= Exercise goal =
Using the listing below, retype the line bearing "スマートフォン、タブレット（" and each line after it, word for word, and nothing further.

= Dataset records =

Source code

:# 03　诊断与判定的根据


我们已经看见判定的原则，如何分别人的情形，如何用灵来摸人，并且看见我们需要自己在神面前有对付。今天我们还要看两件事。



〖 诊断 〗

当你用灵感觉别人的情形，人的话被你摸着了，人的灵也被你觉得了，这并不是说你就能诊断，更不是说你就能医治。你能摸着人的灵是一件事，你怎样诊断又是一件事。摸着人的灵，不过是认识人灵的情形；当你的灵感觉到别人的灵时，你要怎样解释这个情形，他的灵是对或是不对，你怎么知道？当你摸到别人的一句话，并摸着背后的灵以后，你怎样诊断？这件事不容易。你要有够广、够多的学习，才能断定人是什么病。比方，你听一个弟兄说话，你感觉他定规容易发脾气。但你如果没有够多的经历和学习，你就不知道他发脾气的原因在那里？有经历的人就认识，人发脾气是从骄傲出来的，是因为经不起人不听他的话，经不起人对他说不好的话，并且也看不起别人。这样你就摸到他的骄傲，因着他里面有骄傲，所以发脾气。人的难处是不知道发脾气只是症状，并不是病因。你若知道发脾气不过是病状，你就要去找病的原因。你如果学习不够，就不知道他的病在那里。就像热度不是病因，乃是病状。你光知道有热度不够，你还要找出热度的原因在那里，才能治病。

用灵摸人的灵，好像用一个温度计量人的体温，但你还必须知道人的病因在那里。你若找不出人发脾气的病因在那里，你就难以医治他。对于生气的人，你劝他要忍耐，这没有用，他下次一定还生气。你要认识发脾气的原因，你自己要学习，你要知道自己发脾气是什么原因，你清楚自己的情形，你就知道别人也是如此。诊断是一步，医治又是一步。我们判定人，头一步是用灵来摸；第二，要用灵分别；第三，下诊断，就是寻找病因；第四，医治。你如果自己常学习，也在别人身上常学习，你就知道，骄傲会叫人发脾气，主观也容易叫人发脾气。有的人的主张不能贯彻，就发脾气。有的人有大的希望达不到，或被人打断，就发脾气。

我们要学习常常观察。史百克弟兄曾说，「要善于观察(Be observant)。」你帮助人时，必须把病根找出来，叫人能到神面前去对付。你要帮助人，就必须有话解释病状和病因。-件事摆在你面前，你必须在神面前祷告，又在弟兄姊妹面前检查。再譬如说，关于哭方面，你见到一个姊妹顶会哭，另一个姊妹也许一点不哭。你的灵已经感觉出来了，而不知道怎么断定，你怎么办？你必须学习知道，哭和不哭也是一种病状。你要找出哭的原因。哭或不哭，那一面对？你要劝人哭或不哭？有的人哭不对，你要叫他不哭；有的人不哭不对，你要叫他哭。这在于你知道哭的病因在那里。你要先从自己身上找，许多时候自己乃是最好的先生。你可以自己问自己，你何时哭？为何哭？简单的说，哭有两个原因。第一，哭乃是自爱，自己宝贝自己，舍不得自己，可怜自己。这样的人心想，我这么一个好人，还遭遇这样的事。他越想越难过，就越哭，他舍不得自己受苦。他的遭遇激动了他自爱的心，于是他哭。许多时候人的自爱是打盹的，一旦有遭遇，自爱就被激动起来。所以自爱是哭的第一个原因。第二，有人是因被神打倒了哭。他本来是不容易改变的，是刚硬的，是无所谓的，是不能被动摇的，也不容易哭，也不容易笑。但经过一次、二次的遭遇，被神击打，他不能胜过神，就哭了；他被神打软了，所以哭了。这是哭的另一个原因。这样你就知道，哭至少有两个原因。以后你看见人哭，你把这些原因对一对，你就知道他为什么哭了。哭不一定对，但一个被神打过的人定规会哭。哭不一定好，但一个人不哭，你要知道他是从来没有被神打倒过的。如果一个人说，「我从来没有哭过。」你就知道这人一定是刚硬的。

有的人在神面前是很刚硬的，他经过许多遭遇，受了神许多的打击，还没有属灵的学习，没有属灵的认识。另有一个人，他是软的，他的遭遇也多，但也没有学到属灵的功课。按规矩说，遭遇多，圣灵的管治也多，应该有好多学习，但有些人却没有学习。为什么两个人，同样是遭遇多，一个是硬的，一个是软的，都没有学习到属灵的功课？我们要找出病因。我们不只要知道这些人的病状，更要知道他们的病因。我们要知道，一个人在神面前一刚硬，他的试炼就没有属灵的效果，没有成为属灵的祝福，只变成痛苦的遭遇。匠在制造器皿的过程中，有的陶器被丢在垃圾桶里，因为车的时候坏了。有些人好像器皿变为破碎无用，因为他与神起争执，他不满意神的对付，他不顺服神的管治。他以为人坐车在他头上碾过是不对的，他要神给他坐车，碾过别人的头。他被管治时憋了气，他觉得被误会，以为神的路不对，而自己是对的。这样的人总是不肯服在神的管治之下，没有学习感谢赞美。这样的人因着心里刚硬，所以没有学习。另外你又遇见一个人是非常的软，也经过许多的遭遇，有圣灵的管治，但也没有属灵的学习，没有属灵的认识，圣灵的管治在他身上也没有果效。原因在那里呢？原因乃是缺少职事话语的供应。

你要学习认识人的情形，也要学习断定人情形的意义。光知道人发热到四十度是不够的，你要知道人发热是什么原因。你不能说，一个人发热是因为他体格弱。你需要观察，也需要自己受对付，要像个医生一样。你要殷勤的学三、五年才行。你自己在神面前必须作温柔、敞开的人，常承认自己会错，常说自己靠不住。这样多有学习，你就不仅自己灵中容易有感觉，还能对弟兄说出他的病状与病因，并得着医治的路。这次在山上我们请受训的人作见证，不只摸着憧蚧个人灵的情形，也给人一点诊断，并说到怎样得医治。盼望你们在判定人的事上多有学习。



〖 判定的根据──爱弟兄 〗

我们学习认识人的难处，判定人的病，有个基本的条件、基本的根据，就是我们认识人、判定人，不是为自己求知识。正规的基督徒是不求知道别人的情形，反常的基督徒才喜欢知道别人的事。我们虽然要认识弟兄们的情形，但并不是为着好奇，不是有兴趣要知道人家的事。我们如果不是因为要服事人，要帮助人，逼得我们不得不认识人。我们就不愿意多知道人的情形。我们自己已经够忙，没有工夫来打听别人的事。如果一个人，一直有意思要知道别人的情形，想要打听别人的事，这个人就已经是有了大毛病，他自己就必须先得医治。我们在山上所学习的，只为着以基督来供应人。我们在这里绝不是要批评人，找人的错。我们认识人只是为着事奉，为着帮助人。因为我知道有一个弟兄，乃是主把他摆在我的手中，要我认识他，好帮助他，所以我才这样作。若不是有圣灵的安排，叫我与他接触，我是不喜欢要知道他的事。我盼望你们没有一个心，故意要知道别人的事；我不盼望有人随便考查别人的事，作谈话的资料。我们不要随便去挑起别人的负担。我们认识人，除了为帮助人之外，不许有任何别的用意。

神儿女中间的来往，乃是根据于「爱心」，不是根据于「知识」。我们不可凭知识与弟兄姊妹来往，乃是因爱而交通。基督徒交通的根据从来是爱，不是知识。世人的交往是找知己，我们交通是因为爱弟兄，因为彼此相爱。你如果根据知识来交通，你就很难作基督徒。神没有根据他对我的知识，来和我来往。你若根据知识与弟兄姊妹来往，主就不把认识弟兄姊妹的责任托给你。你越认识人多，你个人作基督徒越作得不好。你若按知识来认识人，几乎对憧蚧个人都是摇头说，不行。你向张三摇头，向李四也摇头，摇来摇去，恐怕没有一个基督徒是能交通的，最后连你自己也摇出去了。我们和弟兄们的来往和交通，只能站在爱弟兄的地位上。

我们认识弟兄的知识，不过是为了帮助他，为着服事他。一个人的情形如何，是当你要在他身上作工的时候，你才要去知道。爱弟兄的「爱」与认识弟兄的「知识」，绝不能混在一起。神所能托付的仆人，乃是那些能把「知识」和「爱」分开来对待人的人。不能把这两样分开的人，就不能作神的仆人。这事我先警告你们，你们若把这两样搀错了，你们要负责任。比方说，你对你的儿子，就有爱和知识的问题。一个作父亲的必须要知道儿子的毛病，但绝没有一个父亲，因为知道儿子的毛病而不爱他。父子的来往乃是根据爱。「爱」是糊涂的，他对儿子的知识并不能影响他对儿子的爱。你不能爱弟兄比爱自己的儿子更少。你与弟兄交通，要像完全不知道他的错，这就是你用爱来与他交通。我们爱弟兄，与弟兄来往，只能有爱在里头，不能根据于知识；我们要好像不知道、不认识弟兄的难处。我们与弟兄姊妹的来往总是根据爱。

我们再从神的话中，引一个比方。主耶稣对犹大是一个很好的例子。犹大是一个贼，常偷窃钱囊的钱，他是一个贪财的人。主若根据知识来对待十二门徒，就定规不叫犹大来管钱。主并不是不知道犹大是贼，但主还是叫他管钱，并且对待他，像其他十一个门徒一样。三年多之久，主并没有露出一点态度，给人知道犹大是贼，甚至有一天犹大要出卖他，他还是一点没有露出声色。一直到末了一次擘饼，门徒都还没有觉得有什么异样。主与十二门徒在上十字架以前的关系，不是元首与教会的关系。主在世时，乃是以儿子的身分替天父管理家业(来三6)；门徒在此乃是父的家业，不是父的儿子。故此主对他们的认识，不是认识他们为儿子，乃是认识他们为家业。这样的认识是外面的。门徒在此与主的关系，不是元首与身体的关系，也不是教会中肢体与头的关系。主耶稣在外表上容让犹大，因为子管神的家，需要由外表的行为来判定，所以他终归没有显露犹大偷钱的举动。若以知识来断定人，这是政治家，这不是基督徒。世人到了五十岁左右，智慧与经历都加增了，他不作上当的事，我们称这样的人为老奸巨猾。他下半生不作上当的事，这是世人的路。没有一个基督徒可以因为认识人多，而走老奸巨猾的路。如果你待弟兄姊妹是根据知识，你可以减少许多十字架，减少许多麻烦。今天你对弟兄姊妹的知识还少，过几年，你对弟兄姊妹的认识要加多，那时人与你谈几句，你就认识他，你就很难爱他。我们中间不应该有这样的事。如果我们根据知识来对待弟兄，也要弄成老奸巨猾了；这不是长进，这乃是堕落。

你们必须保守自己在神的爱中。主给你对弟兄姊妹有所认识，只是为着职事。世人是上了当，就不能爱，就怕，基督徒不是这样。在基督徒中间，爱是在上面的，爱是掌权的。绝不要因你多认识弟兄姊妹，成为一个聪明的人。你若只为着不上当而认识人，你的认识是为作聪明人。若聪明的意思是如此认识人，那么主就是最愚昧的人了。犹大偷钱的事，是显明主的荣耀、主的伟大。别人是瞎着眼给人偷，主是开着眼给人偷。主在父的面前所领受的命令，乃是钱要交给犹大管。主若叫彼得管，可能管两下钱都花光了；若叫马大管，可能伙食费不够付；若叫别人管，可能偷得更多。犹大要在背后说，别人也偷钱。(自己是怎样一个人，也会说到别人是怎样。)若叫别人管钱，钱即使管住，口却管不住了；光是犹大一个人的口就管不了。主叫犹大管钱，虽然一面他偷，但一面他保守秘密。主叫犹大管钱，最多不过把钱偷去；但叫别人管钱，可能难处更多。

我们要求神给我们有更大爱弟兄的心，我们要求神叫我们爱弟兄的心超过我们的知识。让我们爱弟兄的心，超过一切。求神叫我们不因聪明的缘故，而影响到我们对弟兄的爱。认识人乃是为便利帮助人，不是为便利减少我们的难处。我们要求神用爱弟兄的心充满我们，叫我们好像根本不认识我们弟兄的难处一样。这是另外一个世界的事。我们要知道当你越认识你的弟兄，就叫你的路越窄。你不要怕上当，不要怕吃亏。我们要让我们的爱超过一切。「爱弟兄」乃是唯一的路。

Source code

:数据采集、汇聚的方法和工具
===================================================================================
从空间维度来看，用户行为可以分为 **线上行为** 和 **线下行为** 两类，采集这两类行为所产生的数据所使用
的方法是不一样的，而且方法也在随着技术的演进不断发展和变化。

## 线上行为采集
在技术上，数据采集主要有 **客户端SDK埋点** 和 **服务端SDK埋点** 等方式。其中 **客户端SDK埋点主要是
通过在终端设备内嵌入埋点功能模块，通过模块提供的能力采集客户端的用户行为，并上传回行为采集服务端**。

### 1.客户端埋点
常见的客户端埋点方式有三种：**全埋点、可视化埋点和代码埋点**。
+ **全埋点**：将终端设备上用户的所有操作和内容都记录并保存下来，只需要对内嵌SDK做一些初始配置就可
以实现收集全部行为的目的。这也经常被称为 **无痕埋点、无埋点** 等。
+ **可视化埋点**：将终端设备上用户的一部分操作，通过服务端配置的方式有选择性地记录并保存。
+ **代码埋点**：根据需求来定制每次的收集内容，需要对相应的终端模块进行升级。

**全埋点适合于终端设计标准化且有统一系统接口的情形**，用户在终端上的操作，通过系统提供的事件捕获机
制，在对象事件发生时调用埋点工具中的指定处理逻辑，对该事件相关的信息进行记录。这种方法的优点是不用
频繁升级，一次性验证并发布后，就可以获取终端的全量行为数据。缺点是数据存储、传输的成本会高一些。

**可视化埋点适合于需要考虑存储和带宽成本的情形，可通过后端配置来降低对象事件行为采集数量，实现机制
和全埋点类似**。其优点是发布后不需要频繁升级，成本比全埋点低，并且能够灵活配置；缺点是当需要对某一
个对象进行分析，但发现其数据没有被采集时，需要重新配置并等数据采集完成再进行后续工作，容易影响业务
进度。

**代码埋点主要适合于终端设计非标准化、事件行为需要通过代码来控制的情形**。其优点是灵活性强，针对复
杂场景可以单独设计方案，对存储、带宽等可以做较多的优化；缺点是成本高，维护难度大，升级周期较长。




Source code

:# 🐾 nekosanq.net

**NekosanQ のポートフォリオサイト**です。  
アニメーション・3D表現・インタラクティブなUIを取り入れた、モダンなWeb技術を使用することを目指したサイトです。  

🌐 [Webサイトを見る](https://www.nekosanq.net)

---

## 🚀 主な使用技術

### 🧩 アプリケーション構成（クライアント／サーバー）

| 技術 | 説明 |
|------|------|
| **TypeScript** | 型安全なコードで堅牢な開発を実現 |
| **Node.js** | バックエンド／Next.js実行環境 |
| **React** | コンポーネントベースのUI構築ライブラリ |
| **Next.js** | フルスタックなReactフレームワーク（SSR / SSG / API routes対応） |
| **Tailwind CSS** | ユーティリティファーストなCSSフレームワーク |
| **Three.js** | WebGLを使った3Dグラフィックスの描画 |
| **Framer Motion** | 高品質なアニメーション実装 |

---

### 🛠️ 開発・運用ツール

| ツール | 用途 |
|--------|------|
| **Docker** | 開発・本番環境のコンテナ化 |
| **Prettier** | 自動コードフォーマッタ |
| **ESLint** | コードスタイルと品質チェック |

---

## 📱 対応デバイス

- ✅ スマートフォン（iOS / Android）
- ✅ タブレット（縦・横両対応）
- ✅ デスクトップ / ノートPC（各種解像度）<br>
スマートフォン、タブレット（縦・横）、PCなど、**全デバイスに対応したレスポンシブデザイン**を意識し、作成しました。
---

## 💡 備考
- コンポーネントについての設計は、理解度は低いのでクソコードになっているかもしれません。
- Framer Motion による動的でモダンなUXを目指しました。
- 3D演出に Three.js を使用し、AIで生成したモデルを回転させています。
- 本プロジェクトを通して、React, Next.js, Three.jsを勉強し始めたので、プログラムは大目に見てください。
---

= Written answer =
スマートフォン、タブレット（縦・横）、PCなど、**全デバイスに対応したレスポンシブデザイン**を意識し、作成しました。
---

## 💡 備考
- コンポーネントについての設計は、理解度は低いのでクソコードになっているかもしれません。
- Framer Motion による動的でモダンなUXを目指しました。
- 3D演出に Three.js を使用し、AIで生成したモデルを回転させています。
- 本プロジェクトを通して、React, Next.js, Three.jsを勉強し始めたので、プログラムは大目に見てください。
---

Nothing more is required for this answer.